*** Given records ***
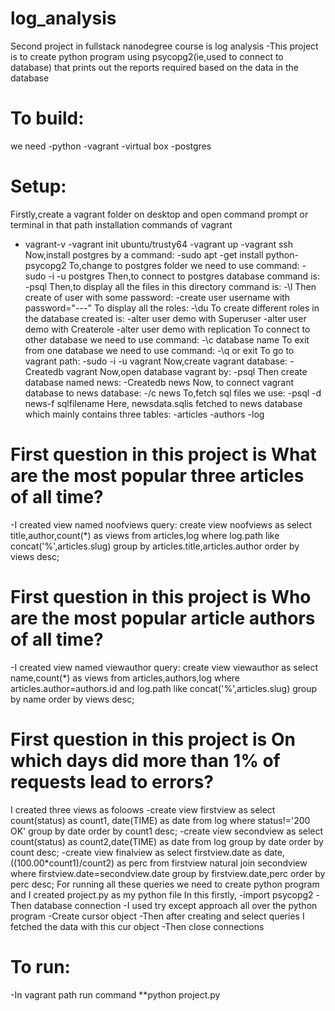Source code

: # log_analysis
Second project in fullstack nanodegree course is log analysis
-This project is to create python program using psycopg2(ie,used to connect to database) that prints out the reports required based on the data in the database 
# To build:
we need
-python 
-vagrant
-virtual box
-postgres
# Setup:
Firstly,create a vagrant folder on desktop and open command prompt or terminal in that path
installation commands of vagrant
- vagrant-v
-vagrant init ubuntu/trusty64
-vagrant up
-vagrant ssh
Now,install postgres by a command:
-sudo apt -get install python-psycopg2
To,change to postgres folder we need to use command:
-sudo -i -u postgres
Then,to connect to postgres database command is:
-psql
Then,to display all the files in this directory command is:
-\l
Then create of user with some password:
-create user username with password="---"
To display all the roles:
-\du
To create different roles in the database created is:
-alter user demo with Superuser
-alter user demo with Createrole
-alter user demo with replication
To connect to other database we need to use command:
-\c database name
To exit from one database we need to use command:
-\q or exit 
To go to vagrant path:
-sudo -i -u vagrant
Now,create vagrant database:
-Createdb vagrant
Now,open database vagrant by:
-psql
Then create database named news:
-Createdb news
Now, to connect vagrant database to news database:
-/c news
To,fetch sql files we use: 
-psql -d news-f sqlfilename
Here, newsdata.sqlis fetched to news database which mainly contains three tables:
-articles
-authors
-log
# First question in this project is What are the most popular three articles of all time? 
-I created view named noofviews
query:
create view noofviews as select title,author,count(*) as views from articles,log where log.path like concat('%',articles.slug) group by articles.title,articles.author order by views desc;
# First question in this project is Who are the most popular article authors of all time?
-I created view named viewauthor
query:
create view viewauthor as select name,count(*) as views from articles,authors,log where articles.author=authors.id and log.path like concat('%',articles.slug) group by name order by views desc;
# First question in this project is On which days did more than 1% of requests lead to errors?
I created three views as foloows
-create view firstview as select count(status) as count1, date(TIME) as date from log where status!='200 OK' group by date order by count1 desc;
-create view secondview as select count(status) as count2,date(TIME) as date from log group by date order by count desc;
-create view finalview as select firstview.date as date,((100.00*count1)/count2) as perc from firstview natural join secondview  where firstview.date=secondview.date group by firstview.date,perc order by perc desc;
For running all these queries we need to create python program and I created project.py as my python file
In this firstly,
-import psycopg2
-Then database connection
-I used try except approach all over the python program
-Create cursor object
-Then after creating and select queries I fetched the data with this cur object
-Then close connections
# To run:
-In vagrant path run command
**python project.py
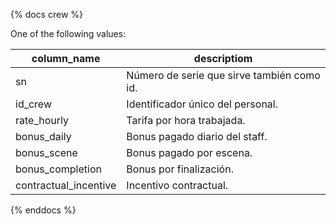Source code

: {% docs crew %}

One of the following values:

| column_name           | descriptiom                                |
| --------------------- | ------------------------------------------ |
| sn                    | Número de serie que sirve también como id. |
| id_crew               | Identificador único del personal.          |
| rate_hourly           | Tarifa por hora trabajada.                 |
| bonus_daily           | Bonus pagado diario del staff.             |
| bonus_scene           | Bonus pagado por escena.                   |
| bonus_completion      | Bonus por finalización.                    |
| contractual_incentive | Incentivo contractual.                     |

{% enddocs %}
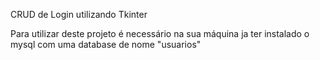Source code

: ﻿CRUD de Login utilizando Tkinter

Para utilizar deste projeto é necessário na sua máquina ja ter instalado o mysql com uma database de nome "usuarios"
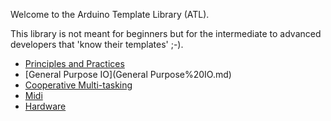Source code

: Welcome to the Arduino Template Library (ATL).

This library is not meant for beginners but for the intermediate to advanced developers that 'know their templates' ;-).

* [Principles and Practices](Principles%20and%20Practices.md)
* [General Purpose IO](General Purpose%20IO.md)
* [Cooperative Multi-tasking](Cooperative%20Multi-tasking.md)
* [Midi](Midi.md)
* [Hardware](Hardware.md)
*** End of Given records ***
*** Given records ***
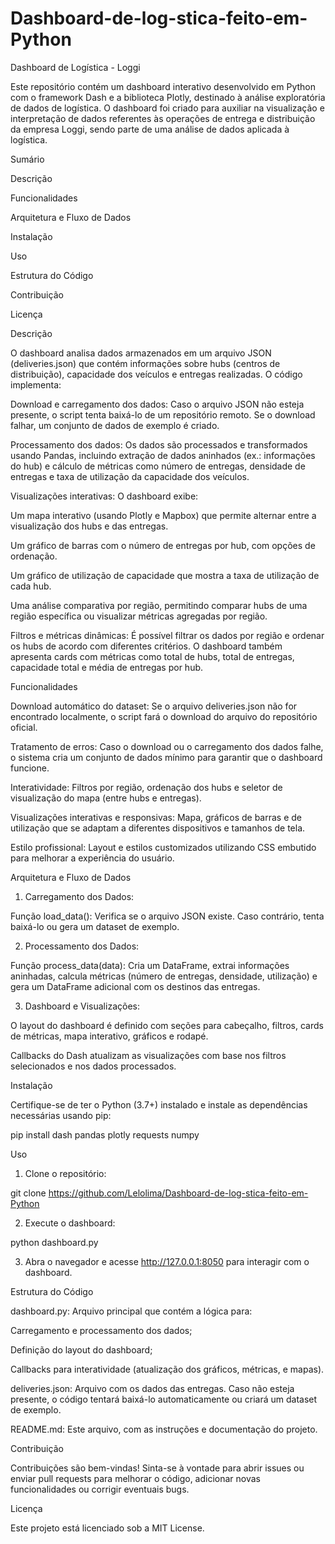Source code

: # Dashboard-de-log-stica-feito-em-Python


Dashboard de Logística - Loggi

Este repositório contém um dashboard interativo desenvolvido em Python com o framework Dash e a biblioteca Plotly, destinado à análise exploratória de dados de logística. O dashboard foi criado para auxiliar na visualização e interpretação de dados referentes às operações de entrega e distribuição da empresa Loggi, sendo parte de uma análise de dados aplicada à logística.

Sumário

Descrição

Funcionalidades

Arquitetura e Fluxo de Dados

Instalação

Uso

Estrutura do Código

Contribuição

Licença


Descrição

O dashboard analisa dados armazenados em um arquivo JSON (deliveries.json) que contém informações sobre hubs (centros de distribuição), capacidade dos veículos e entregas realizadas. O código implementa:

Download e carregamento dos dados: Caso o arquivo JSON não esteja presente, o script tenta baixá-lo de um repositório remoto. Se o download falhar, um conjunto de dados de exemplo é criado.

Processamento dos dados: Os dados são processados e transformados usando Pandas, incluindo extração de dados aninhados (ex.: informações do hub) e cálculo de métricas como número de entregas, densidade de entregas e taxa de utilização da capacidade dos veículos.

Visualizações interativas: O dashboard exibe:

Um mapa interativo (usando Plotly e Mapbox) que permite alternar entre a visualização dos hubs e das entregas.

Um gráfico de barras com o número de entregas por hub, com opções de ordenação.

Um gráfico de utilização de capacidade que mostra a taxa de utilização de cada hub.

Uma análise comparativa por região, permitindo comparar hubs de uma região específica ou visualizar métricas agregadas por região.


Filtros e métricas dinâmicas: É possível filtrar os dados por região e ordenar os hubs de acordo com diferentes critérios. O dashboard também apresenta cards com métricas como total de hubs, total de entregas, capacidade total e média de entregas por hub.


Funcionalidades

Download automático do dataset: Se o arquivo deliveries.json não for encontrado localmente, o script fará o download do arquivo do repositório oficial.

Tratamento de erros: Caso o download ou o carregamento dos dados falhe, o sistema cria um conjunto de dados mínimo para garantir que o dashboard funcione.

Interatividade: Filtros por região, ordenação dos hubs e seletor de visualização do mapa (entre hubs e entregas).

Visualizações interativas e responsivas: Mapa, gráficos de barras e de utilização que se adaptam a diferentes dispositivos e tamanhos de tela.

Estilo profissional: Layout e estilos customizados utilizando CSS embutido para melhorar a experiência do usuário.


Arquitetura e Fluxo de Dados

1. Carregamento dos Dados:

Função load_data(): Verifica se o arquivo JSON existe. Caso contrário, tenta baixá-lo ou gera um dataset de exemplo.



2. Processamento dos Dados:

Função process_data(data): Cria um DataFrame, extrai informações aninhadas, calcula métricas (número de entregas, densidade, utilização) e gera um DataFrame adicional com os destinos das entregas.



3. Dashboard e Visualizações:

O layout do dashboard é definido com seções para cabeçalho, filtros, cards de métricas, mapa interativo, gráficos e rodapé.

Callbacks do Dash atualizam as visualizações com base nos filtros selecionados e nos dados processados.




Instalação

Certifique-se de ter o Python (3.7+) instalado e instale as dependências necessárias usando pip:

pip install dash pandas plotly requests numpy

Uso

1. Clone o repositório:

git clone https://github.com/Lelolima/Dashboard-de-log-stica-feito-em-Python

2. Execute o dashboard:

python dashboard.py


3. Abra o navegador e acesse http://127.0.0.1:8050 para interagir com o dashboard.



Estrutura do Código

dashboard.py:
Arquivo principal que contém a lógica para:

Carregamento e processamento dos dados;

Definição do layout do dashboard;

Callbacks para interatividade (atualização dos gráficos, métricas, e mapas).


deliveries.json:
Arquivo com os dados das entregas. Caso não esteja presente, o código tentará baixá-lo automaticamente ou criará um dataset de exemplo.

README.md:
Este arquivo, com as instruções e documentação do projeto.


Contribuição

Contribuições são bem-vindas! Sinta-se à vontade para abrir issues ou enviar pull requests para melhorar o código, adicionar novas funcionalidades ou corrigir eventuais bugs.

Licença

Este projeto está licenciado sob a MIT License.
*** End of Given records ***
*** Given records ***
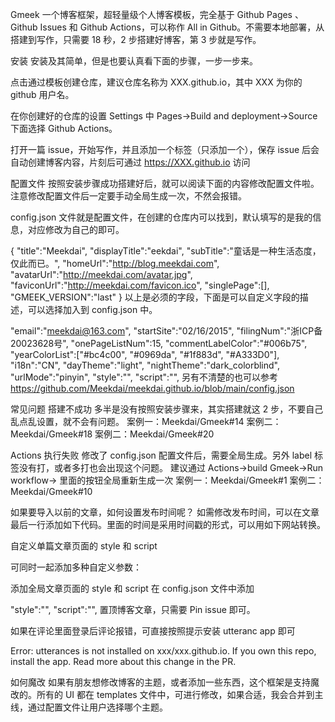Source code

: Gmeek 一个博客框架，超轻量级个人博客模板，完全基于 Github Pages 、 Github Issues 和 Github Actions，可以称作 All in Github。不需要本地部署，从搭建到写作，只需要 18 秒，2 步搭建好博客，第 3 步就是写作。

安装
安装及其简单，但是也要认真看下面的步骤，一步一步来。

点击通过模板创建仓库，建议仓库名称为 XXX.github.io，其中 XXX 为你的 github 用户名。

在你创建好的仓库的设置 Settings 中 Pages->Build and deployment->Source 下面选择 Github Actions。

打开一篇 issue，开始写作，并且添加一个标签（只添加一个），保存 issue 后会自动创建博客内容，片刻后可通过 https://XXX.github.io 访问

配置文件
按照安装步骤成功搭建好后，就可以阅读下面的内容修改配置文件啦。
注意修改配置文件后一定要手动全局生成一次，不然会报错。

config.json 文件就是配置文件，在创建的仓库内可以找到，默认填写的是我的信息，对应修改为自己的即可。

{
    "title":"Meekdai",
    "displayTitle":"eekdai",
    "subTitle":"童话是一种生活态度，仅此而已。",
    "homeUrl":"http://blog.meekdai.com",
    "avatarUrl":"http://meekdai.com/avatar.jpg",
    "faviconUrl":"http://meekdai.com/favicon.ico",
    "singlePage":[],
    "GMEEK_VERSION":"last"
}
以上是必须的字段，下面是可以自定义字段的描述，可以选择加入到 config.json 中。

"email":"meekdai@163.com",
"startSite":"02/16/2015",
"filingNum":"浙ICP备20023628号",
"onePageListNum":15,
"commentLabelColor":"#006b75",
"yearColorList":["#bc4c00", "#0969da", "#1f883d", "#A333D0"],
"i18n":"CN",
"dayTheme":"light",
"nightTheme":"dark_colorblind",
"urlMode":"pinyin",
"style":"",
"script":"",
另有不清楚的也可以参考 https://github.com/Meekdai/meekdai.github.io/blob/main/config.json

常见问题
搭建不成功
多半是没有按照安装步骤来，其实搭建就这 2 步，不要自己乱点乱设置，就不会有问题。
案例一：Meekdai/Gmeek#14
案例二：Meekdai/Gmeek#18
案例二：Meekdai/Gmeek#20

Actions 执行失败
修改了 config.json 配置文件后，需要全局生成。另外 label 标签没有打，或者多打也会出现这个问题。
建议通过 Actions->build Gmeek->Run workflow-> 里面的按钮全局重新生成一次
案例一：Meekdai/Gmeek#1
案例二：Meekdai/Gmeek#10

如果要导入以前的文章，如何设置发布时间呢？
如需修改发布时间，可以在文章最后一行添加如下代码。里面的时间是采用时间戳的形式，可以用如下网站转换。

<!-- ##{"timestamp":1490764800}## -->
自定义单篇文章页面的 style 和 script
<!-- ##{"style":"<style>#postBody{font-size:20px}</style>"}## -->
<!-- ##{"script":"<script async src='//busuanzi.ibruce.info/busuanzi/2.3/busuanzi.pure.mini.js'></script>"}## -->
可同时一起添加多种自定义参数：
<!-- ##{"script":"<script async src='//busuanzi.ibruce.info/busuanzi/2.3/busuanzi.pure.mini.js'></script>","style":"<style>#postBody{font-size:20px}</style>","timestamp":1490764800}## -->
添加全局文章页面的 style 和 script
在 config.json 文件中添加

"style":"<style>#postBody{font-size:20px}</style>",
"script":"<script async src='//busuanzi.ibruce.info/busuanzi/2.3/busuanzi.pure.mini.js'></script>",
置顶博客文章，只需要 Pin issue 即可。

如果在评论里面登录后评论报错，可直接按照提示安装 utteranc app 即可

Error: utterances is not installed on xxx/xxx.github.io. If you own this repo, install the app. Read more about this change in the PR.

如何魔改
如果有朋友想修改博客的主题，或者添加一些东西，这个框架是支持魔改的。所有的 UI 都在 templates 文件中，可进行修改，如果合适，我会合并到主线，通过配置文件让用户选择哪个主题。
*** End of Given records ***
If a line in the material above contains "exemplo", show that line.

Written reply ->
Download e carregamento dos dados: Caso o arquivo JSON não esteja presente, o script tenta baixá-lo de um repositório remoto. Se o download falhar, um conjunto de dados de exemplo é criado.
Função load_data(): Verifica se o arquivo JSON existe. Caso contrário, tenta baixá-lo ou gera um dataset de exemplo.
Arquivo com os dados das entregas. Caso não esteja presente, o código tentará baixá-lo automaticamente ou criará um dataset de exemplo.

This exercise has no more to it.